A homogeneous solid solution of a salt forms a single phase.
Example- Mohr’s salt [ FeSO4. (NH4)2SO4.6H2O] solution has a single phase.

Component (C)

It is defined as the smallest number of independently variable constituents by means of which the composition of each phase can be expressed in the form of a chemical equation.
Ice(S) ⇌ Water(L) ⇌ Water Vapour(G)
The chemical component of all the three phases is H2O and so it is an one component system.
Sulphur exists in four phases namely rhombic sulphur, monoclinic sulphur, liquid sulphur and vapour sulphur, but the chemical composition of all phases is S. So, it is an one component system.

Degree of Freedom (F)

It is defined as the minimum number of independent variable factors such as temperature, pressure and concentration of the phases, which must be fixed in order to define the condition of a system completely.
A system having 1,2,3 or 0 degrees of freedom is called univariant, bivariant, trivariant and nonvariant respectively.
It is calculated by formula
F = C − P + 2
Ice(S) ⇌ Water(L) ⇌ Water Vapour(G)
The three phases can be in equilibrium only at particular temperature and pressure. Therefore, when all the three phases are present in equilibrium, then no condition need to be specified. The system is therefore zero variant or invariant or has no degree of freedom.
F = C − P + 2
In the water system-
C = 1 and P = 3
So, F = 1 − 3 + 2 = 0. So, it is a zero variant or invariant or has no degree of freedom.
In this system, if pressure or temperature is altered , three phases will not remain in equilibrium and one of the phases disappears.
If we consider a system consisting of water in contact with its vapour,
Water(l) ⇌ Water vapour(g)
we must state either the temperature or pressure Thus degree of freedom is one and the system is univariant.
If we consider a system consisting of water vapour phase only, we must state the values of both the temperature and pressure in order to define the system completely. Hence the system is bivariant or has two degrees of freedom.

Merits of the Phase Rule

Followings are the main merits of phase rule-
1. It is applicable to both physical and chemical equilibria.
2. It is applicable to macroscopic systems, so it requires no information regarding molecular/microstructure.
3. It is a convenient method of classifying equilibrium states in terms of phases, components and degrees of freedom.
4. It helps to predict the behaviour of a system, under different sets of variables.
5. It indicates that different systems with same degree of freedom behave similarly.
6. It helps in deciding whether various substances would exist together in equilibrium or some of the substances present would be interconverted or some of the substances present would be eliminated.

Limitations of Phase Rule

Followings are the main limitations of phase rule-
1. It can be applied only for system in equilibrium. So, it is less important in case of very slow equilibrium state attaining system.
2. It applies only to a single equilibrium system; and provide no information regarding any other possible equilibria in the system.
3. It requires at most care in deciding the number of phases existing in an equilibrium state, since it considers only the number of phases, rather than their amounts. Thus even if a trace of phase is present, it accounts towards the total number of phases.
4. It limits that all phases of the system must be present simultaneously under the identical conditions of temperature and pressure.
5. It limits that solid and liquid phases must not be in finely-divided state; otherwise deviations occurs.

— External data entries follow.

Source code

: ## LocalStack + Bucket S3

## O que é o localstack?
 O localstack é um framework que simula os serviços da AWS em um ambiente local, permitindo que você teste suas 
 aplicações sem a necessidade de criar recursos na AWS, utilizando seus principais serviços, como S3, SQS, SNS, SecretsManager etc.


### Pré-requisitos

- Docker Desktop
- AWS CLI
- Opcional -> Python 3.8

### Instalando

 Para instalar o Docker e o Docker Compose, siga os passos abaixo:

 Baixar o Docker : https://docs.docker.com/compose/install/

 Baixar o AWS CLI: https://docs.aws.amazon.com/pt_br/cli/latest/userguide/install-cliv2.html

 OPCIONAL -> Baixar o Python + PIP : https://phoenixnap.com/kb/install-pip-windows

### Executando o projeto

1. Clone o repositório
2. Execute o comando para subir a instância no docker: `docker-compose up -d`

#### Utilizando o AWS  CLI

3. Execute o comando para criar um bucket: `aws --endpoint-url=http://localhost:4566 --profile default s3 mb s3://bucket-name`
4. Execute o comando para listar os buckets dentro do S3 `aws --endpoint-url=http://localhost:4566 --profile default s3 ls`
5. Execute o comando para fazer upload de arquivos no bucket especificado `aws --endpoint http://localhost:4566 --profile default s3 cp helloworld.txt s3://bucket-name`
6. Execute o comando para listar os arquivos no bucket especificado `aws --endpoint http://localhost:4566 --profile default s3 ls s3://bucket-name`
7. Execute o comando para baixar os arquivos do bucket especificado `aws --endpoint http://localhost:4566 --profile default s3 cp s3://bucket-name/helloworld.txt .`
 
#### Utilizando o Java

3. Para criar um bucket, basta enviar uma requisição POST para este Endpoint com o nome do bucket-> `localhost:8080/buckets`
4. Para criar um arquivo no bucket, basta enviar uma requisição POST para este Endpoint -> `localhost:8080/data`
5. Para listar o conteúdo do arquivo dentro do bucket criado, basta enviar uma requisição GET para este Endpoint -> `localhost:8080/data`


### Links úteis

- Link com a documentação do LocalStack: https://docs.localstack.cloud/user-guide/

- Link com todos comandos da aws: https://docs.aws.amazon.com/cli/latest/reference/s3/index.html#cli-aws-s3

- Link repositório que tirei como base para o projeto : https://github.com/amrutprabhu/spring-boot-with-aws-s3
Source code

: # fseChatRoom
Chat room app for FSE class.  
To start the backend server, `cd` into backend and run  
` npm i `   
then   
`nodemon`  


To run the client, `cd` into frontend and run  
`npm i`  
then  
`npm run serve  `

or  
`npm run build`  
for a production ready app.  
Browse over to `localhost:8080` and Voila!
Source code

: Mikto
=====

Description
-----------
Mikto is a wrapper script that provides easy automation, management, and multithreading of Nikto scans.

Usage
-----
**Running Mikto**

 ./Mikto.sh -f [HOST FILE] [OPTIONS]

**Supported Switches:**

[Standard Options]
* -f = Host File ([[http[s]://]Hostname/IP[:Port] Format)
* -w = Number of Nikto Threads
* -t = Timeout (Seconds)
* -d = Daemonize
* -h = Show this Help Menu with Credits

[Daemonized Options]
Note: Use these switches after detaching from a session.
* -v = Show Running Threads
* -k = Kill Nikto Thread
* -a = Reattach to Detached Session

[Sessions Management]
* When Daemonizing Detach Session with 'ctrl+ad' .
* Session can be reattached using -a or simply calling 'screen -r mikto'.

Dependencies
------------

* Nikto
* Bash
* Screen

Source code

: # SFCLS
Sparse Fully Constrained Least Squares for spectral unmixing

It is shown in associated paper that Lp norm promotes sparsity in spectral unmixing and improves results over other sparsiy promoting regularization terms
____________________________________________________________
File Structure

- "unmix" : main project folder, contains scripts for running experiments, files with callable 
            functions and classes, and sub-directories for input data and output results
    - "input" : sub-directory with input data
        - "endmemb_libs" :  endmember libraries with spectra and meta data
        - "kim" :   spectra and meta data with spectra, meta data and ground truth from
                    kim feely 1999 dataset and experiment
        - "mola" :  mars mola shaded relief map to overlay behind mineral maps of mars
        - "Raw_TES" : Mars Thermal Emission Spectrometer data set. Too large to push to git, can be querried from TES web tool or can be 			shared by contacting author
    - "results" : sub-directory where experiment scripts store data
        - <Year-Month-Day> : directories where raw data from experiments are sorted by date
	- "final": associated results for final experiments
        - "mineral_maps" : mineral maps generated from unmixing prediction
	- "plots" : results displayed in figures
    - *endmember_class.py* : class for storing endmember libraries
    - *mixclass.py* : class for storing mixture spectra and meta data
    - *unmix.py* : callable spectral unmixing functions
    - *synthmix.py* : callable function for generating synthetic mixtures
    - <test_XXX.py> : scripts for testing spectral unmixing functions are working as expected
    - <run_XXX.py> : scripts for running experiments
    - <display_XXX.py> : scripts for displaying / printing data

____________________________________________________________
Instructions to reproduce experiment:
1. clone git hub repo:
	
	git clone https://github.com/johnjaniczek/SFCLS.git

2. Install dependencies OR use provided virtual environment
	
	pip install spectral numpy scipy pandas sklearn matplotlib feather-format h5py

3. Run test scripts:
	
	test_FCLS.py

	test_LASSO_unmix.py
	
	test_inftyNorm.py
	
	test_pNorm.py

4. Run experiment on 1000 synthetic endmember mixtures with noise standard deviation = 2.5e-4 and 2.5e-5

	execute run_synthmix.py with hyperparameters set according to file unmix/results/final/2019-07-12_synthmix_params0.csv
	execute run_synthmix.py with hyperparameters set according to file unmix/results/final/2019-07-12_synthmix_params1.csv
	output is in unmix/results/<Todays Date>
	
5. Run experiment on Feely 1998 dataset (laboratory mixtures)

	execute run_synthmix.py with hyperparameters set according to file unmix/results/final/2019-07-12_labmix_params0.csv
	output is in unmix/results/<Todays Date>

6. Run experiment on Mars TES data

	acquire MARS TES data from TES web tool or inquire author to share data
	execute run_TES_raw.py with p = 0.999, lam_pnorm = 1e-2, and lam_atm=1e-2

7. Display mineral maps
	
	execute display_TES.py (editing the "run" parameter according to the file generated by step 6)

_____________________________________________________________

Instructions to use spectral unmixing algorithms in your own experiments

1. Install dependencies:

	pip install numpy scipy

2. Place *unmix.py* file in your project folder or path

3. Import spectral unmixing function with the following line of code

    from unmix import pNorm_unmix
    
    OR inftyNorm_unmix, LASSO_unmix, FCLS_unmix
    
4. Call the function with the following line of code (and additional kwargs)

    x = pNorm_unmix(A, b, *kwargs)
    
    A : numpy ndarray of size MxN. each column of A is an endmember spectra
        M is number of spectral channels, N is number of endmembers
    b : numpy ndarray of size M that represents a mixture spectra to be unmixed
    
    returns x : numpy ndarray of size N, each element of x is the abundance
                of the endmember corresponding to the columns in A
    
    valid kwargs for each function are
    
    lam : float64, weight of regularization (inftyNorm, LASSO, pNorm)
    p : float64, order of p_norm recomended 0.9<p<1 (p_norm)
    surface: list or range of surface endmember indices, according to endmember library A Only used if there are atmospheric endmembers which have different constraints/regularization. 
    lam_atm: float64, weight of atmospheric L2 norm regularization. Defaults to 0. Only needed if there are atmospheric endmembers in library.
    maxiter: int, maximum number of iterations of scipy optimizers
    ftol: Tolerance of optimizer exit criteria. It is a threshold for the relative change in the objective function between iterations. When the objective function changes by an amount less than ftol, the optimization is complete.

Reduced Phase Rule or Condensed Phase Rule

In some systems, an equilibrium exists between solid- liquid phases and gaseous phase is practically absent. Hence the effect of pressure on such system can be neglected. Then it is necessary to take into account only two variables viz. temperature and concentration. Such system showing solid-liquid equilibrium. So, the system in which only solid and liquid phase are considered and gas phase is neglected is called condensed system and the phase rule reduces to-
F= C – P + 1.
This is called Reduced Phase Rule or Condensed Phase Rule.